Swatch Is Chasing $170 Million From Samsung Over Watch Faces That Earned $300
A UK court is deciding how much Samsung must pay Swatch for trademark infringement, and the gap between the two sides is staggering: Swatch wants $170 million; Samsung says the apps in question earned just $300 in platform commissions. The damages phase follows a 2022 High Court ruling that already found Samsung liable, and a verdict is expected within weeks. Because the case was filed before Brexit took effect, the ruling will apply across all 27 EU member states — making it one of the more consequential intellectual property decisions in recent European history.
The apps, not the watches
The dispute isn't about Samsung's own Galaxy Watch designs. It centers on 26 third-party apps available through the Galaxy Store that let users install digital watch faces mimicking the look of Swatch Group brands — Omega, Tissot, Breguet, Longines, and Blancpain among them. Those apps were downloaded around 160,000 times across the UK and EU, per Reuters. Most were free.

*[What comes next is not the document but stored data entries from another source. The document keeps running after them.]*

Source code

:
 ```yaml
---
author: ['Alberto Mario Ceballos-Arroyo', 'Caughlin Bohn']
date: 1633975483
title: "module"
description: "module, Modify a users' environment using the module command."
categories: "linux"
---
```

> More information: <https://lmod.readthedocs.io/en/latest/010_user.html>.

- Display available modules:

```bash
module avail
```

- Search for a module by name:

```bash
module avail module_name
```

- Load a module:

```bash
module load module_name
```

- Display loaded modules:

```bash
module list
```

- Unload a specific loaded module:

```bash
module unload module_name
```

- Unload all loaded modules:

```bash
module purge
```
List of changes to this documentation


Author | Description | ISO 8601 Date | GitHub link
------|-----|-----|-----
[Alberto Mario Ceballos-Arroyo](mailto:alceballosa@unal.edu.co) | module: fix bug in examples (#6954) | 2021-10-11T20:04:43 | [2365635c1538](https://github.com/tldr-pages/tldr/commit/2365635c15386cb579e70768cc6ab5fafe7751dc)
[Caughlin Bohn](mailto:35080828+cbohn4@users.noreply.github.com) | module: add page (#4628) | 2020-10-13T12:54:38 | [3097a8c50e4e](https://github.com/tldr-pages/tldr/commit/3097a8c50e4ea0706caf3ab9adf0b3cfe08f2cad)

Swatch values its claim as hypothetical licensing fees across ten of its brands, factoring in each brand's reputation and commercial weight. Samsung argues the figure is wildly disproportionate — total app revenue across all 26 titles was around $1,000, with Samsung keeping roughly $300 as its platform cut, notes Android Headlines. The judge must now decide which framing of "damages" is legally appropriate.
What this means beyond London
The stakes extend well past the courtroom. A parallel lawsuit against Samsung's US subsidiary is currently paused, waiting for the London judgment. Whatever damages figure the UK court sets will effectively become the template for the American case — giving Swatch a powerful incentive to push for the highest number possible now.
The case also surfaces a deliberate strategic choice by traditional watchmakers. Tissot's leadership has said publicly that the brand avoids making a full smartwatch on purpose, believing mass-market digital products would dilute the exclusivity that Swiss luxury depends on. That makes controlling how their designs appear on other companies' platforms — even via third-party apps — a commercial priority, not just a legal one.
The ruling, when it comes, will set a precedent for how platform operators across Europe and the US are held responsible for infringing content they didn't create but did profit from hosting.